AK Parti Genel Başkanı ve Başbakan Davutoğlu, katıldığı programda gündemi değerlendirdi.

AK Parti Genel Başkanı ve Başbakan Ahmet Davutoğlu, bundan sonra CHP ile temaslarının şimdiye kadar olduğundan daha sıhhatli bir zeminde yürüyeceğinden kimsenin şüphesinin olmaması gerektiğini belirterek, "Ama bir koalisyon görüşmesi anlamında bir görüşmeyi tekrar yapmak için şu anda bir zemin yoktur" dedi.



Davutoğlu TRT'deki özel yayında gündeme ilişkin soruları yanıtladı.



Hükümet kurma sürecine ilişkin gerçekleştirdiği görüşmelerde kibir yapmadığını, yukarıdan bakmadığını, 'Sen beni istemiyorsan ben de seni istemiyorum' demediğini vurgulayan Davutoğlu, "Bu da bizim erken seçim dışındaki ihtimalleri bütünüyle tüketmeden erken seçimi gündeme getirmediğimizi ortaya koyuyor" diye konuştu.



Başbakan Davutoğlu, Cumhurbaşkanı Recep Tayyip Erdoğan ile arasında "hükümet kurma sürecine ilişkin görüş ayrılığı olduğu" yönündeki iddiaları hatırlatarak, "Bunu kim yapmış olursa olsun hem gerçekten uzak hem de çok kötü bir oyunun içinde. Ben onların hepsini görüyorum" ifadesini kullandı.



Bunu yapanların hepsini bildiğini dile getiren Davutoğlu, bazılarının ise kendisini tahrik etmek veya bazı vehimleri üzerine salmak için, 'Kongre kaygısıyla koalisyon kurmak istiyor, Cumhurbaşkanı ise seçime gitmek istiyor" gibi ifadeleri kullandığını söyledi.



"Şu anda görünürde yok"



Doğallık ve samimiyetin dışındaki her şeyin örtülüp, gizlenebileceğini ifade eden Davutoğlu, "Hayatını maske takmakla ve değişik konjonktürlerde, değişik güç çevrelerine yaranmakla geçiren insanların akıbetlerine bakın, hiçbir şey olmamışlardır ama ihtirasların ve  bir takım hesapların dışında kalarak kendi doğrularıyla hareket eden ilkeli insanlar ise bir dönem ithama, töhmete maruz kalsalar da mutlaka gerçek yüzleriyle tarih sahnesinde hep hayırla anılırlar" ifadesini kullandı.



Davutoğlu, 7 Haziran'dan bugüne ne söylediyse onu yaptığını belirterek, yapılan eleştirilerin karşılığının bulunmadığını vurguladı. Açıkladığı yol haritasına sadık kaldığını ifade eden Başbakan Davutoğlu, "İlan ettiğim yol haritasında da hiçbir zaman sapmaya mahal vermedim" dedi.



Hükümet kurmaya yönelik takvimin işlediği belirtilerek, "CHP ile tekrar görüşme ihtimali var mı" diye sorulması üzerine Başbakan Davutoğlu, "Sayın Kılıçdaroğlu ile koalisyon görüşmeleri anlamında tekrar görüşme olacağı şu anda görünürde yok ama kendisiyle şunda mutabık kaldık: Bundan sonra bu ülkenin ağır sorumluluğu hepimizin üzerinde, ihtiyaç oldukça ya arkadaşlarımız üzerinden ya doğrudan görüşelim dedik.
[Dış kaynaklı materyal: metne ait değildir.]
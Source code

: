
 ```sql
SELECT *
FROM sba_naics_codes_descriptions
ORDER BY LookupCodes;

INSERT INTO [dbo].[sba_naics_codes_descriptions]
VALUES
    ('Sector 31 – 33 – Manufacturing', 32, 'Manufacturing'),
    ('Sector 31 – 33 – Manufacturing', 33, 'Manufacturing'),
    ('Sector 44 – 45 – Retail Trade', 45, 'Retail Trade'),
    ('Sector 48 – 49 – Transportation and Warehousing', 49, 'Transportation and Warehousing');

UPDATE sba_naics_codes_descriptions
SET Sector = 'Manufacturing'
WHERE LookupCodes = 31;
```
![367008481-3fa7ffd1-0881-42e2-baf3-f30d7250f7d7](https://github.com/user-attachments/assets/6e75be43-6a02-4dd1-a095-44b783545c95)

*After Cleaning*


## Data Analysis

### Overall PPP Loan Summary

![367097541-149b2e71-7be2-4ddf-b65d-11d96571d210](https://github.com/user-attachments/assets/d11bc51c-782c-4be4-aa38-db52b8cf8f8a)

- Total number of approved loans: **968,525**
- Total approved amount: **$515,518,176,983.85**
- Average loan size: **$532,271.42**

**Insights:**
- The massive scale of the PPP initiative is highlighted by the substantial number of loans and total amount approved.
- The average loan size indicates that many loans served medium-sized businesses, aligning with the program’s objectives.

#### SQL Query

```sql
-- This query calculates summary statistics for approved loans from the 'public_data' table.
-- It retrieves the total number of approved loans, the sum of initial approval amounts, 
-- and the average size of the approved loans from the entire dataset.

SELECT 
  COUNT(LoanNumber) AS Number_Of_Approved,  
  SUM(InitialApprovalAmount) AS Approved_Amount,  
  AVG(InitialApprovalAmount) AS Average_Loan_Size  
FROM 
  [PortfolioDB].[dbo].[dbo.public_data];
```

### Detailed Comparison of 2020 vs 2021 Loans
Meclis'te beraber olacağız partiler olarak, birçok reforma, kararı almaya ihtiyaç olabilir. Yani temaslarımız bundan sonra şimdiye kadar olduğundan daha sıhhatli bir zeminde yürür, ondan kimsenin şüphesi olmasın ama bir koalisyon görüşmesi anlamında bir görüşmeyi tekrar yapmak için şu anda bir zemin yoktur" yanıtını verdi.



"Saygı görmek isteyen saygı gösterecek"



MHP'den kendilerini ana muhalefet partisi olarak gördüklerine yönelik yapılan açıklamalar hatırlatarak, "Bu takvimde MHP'nin nasıl bir yeri olacak, bu söylemleri nasıl değerlendiriyorsunuz" denilmesi üzerine Davutoğlu, süreçte kendilerine yönelik çok ağır ifadelerin kullanıldığını belirtti.



Bunları hep sabırla karşıladıklarını dile getiren Başbakan Davutoğlu, "Birbirimize saygı gösterdiğimiz zaman netice alırız. Netice almasak da o saygı bize kazandırır" diye konuştu.



Ne yapılması gerektiğini empoze etmeye yönelik sözlerin, açıklamaların doğru olmayacağını dile getiren Başbakan Davutoğlu, şunları söyledi:



"Ben bütün bu süreçte 'Sayın Kılıçdaroğlu şunu yapsın, Sayın Bahçeli bunu yapsın, Demirtaş şöyle yapsın', böyle bir şey söylemedim. Bir tek Sayın Demirtaş için 'Terörle arasına mesafe koysun' dedim, bu ilkesel bir durum. Onun dışında hükümet süreciyle ilgili benim başka bir partinin ne yapacağıyla ilgili onlara ödev verir bir dille konuştuğumu kimse görmedi ama Sayın Bahçeli ve MHP ilk andan itibaren bize ödevler verdi, kendisinin ne yapacağını söylemedi. 'CHP ile AK Parti bir araya gelsin, hükümet kursun', bırak ona biz karar verelim, kurarız, kurmayız. Şimdiye kadar bunu zikretmedim, çünkü sürecin doğası gereği bu doğru bir şey değildi. Saygı görmek isteyen saygı gösterecek."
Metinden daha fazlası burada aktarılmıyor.